Louisiana Medical Power of Attorney
This Medical Power of Attorney is a legal document that grants a trusted person the authority to make healthcare decisions on your behalf, in accordance with the laws of the State of Louisiana, specifically under the Louisiana Revised Statutes (L.R.S.) Title 40:1299.58.1 et seq., known as the Louisiana Advance Directive Act. This document only becomes effective when you, the principal, are unable to make or communicate your healthcare decisions.
Principal Information
Name: ___________________________________________
Address: _________________________________________
City, State, Zip: _________________________________
Date of Birth: ____________________________________
Social Security Number: __________________________
Agent Information
Name: ___________________________________________
Relationship to Principal: _________________________
Primary Phone Number: ____________________________
Alternate Phone Number: __________________________
Email Address: ___________________________________
In accordance with Louisiana law, I hereby appoint the above-named person as my agent to make healthcare decisions on my behalf, including but not limited to:
- Consenting or refusing consent to any medical care, treatment, service, or procedure to maintain, diagnose, or treat a physical or mental condition.
- Selecting or discharging healthcare providers and institutions.
- Approving or disapproving diagnostic tests, surgical procedures, and programs of medication.

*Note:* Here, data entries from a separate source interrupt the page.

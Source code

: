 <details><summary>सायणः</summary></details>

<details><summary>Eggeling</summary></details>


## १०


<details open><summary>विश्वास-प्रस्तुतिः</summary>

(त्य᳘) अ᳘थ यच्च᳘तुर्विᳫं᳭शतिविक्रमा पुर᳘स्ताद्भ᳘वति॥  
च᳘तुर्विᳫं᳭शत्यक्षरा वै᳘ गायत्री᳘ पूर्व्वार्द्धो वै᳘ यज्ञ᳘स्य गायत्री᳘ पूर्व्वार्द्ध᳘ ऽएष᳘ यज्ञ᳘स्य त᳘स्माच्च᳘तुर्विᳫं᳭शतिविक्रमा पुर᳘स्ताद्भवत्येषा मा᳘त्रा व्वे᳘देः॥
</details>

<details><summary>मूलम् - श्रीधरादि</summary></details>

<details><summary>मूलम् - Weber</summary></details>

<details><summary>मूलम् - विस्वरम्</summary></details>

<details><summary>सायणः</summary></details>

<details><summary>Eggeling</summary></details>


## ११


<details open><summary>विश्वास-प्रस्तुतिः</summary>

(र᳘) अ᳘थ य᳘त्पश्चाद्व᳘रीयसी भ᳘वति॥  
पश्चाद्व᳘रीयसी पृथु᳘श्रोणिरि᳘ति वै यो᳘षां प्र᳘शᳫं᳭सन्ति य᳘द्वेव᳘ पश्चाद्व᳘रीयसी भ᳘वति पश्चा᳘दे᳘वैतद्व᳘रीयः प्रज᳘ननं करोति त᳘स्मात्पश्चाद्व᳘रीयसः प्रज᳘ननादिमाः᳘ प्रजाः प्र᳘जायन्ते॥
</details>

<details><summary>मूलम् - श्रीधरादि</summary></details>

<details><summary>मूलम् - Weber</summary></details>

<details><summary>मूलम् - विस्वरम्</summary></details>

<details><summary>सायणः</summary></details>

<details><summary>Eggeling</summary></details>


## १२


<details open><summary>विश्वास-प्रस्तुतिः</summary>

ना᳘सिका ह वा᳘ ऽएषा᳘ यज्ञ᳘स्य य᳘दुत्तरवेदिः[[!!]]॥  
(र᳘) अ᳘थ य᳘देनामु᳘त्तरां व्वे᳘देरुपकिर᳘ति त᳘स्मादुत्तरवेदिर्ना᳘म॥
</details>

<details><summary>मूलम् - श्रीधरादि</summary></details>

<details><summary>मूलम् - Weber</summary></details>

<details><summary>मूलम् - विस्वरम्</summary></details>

- Directing the provision, withholding, or withdrawal of life-sustaining treatment.
- Having access to medical records and information to the same extent that I am entitled, as allowed by law, to make informed decisions regarding my care.
This document represents my express wishes and replaces any prior medical power of attorney documents I may have executed. I understand that I have the right to revoke this authorization at any time, except to the extent that action has been taken in reliance upon it. To revoke, a written notice must be provided to the appointed agent.
Additional Provisions
________________________________________________________________
________________________________________________________________
Principal Signature
Date: _____________________________
Signature: _________________________
Agent Signature
I affirm that I am personally acquainted with the principal and that I am willing to act as their healthcare agent, in accordance with the terms of this Louisiana Medical Power of Attorney.
Date: _____________________________
Signature: _________________________
Witness Statement
The principal and agent's signatures were made in my presence, and I am not named as an agent or successor agent in this document.
Date: _____________________________
Signature of Witness #1: _______________
Printed Name: ________________________
Signature of Witness #2: _______________
Printed Name: ________________________
This document was prepared in accordance with the laws of the State of Louisiana and represents the principal's directions and wishes regarding their healthcare. It is recommended that you consult with a healthcare professional or attorney if you have any questions about this form.